Relius service plans go beyond simple bullet lists. They're interactive documents that connect songs from your library, assign volunteers from your teams, track timing to keep services on schedule, attach notes and files (like sermon outlines or video cue sheets), and communicate changes in real-time. Whether you're planning a standard Sunday morning, a Christmas Eve candlelight service, or a baptism celebration, service plans ensure everyone knows their part and the service flows smoothly.

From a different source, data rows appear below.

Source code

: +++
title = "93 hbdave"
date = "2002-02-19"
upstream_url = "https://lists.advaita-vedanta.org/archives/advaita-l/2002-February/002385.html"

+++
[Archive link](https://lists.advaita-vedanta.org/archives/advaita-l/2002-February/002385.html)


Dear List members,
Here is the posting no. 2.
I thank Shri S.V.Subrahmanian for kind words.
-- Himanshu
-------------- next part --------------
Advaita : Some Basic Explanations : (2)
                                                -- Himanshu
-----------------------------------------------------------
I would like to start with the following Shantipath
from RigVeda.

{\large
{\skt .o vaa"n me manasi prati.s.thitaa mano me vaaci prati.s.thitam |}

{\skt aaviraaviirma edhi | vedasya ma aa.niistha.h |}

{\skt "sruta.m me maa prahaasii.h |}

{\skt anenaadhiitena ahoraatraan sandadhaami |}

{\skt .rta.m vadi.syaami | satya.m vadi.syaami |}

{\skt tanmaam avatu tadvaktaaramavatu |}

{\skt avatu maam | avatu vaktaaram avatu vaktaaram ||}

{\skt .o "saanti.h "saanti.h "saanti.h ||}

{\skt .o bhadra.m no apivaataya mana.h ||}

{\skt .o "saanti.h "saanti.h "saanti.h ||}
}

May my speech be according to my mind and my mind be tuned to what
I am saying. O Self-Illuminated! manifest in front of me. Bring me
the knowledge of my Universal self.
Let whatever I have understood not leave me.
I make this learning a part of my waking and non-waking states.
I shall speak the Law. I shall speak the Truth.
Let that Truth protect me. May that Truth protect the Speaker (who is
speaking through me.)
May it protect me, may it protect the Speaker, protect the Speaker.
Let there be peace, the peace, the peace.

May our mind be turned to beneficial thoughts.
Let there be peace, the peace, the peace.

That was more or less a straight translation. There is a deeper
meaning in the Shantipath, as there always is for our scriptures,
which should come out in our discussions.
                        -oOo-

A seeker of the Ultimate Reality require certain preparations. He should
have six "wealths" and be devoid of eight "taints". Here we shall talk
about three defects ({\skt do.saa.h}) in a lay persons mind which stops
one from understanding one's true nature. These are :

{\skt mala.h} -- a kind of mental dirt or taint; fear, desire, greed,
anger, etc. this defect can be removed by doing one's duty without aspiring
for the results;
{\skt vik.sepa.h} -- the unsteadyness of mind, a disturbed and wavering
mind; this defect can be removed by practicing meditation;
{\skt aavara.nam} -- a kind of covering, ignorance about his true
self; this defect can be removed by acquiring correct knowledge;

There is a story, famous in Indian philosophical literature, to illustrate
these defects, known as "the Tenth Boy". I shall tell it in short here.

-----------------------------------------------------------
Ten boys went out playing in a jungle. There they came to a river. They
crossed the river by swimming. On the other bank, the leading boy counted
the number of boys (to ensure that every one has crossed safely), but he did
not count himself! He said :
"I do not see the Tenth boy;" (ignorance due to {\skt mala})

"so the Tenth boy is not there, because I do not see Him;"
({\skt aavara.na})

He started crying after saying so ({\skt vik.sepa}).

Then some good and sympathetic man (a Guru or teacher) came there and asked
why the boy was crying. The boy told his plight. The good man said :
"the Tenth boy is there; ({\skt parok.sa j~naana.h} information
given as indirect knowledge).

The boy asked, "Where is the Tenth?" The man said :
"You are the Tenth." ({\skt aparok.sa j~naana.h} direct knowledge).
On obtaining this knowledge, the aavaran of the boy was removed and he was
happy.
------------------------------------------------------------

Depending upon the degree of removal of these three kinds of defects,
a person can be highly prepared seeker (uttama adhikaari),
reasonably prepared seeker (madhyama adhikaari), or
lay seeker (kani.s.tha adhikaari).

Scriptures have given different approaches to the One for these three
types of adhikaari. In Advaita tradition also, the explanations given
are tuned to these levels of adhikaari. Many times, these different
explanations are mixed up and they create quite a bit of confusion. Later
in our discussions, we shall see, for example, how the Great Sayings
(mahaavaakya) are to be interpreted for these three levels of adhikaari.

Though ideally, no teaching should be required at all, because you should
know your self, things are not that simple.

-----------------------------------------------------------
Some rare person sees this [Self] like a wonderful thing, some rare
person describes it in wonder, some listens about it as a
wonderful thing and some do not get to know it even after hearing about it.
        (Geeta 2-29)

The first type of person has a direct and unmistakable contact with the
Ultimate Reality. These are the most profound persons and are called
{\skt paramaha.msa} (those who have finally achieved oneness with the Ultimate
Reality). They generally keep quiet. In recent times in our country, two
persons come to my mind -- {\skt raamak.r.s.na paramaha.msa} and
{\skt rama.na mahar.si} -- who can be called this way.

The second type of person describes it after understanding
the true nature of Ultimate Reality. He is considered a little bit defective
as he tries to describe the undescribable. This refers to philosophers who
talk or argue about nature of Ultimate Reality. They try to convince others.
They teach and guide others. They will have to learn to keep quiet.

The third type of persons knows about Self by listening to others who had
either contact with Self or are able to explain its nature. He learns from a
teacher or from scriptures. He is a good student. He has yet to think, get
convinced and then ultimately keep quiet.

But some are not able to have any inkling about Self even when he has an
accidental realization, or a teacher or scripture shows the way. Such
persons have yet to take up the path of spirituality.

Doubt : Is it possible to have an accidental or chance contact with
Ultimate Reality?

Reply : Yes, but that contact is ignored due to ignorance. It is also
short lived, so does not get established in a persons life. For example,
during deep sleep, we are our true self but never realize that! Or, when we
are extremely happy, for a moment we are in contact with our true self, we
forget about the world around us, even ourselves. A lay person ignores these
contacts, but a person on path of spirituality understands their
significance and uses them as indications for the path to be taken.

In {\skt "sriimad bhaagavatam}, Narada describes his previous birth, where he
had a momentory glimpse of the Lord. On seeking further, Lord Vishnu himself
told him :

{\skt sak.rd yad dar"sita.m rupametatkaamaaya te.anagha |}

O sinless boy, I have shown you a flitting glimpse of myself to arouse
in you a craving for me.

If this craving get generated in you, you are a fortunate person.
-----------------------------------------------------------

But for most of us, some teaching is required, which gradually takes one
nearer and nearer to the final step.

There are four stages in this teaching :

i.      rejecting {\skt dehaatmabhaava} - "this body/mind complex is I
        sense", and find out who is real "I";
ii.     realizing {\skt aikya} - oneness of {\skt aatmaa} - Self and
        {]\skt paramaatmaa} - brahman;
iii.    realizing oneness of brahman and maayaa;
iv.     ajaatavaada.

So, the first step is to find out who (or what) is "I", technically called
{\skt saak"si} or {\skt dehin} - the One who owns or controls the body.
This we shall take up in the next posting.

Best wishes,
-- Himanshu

The real power of service plans comes from templates and reusability. Create a template for your typical Sunday format, and you'll never start from scratch again. Duplicate last week's plan and update the songs and sermon. Clone your Easter service template from last year and adjust the details. Planning becomes faster and more consistent, freeing your team to focus on creativity and spiritual preparation rather than logistics.
Key Concepts
- Service Plan: A complete run sheet for a specific service date and time
- Service Template: A reusable format that can be applied to multiple services (like "Sunday Morning Format")
- Service Item: An individual element in the service (song, prayer, sermon, offering, announcement, etc.)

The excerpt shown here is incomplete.